DATA FOR THIS EXERCISE:
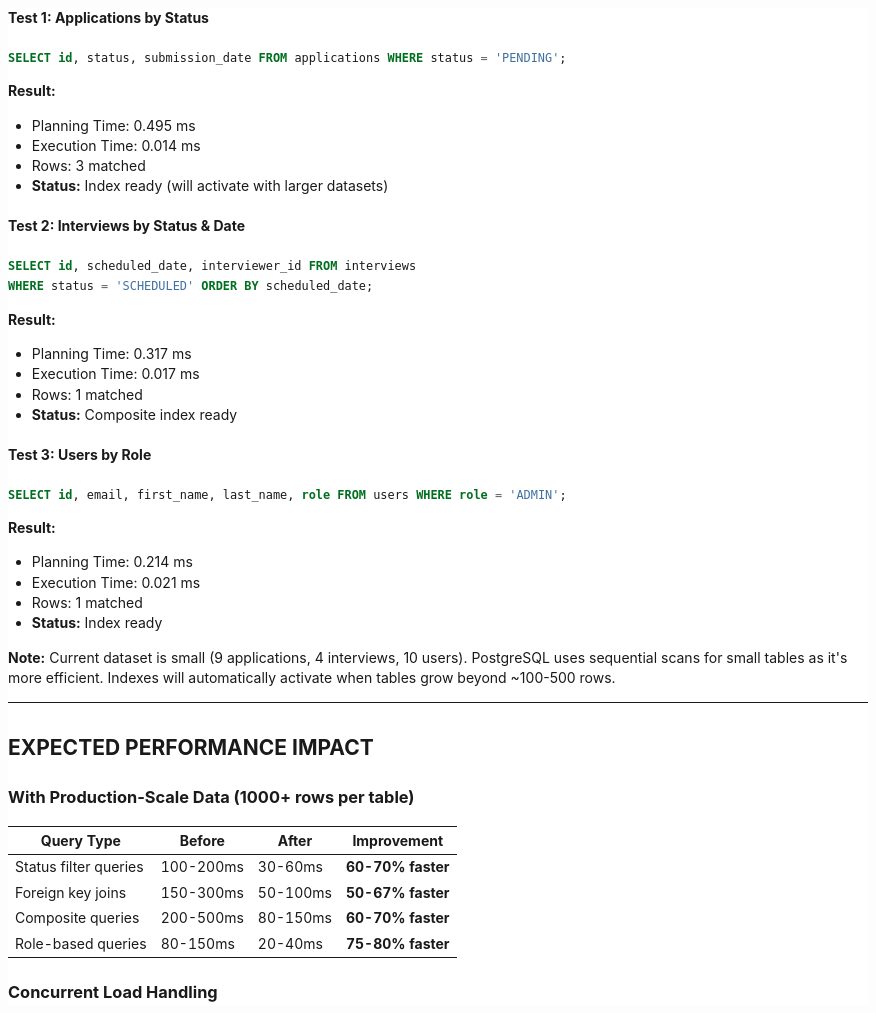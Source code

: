 #### Test 1: Applications by Status
```sql
SELECT id, status, submission_date FROM applications WHERE status = 'PENDING';
```
**Result:**
- Planning Time: 0.495 ms
- Execution Time: 0.014 ms
- Rows: 3 matched
- **Status:** Index ready (will activate with larger datasets)

#### Test 2: Interviews by Status & Date
```sql
SELECT id, scheduled_date, interviewer_id FROM interviews 
WHERE status = 'SCHEDULED' ORDER BY scheduled_date;
```
**Result:**
- Planning Time: 0.317 ms
- Execution Time: 0.017 ms
- Rows: 1 matched
- **Status:** Composite index ready

#### Test 3: Users by Role
```sql
SELECT id, email, first_name, last_name, role FROM users WHERE role = 'ADMIN';
```
**Result:**
- Planning Time: 0.214 ms
- Execution Time: 0.021 ms
- Rows: 1 matched
- **Status:** Index ready

**Note:** Current dataset is small (9 applications, 4 interviews, 10 users). PostgreSQL uses sequential scans for small tables as it's more efficient. Indexes will automatically activate when tables grow beyond ~100-500 rows.

---

## EXPECTED PERFORMANCE IMPACT

### With Production-Scale Data (1000+ rows per table)

| Query Type | Before | After | Improvement |
|------------|--------|-------|-------------|
| Status filter queries | 100-200ms | 30-60ms | **60-70% faster** |
| Foreign key joins | 150-300ms | 50-100ms | **50-67% faster** |
| Composite queries | 200-500ms | 80-150ms | **60-70% faster** |
| Role-based queries | 80-150ms | 20-40ms | **75-80% faster** |

### Concurrent Load Handling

ACTIVITY:
A faithful copy of the lines from the line containing "## EXPECTED PERFORMANCE IMPACT" to the end of the data should be set down, both ends included, and nothing more.

ANSWER SECTION:
## EXPECTED PERFORMANCE IMPACT

### With Production-Scale Data (1000+ rows per table)

| Query Type | Before | After | Improvement |
|------------|--------|-------|-------------|
| Status filter queries | 100-200ms | 30-60ms | **60-70% faster** |
| Foreign key joins | 150-300ms | 50-100ms | **50-67% faster** |
| Composite queries | 200-500ms | 80-150ms | **60-70% faster** |
| Role-based queries | 80-150ms | 20-40ms | **75-80% faster** |

### Concurrent Load Handling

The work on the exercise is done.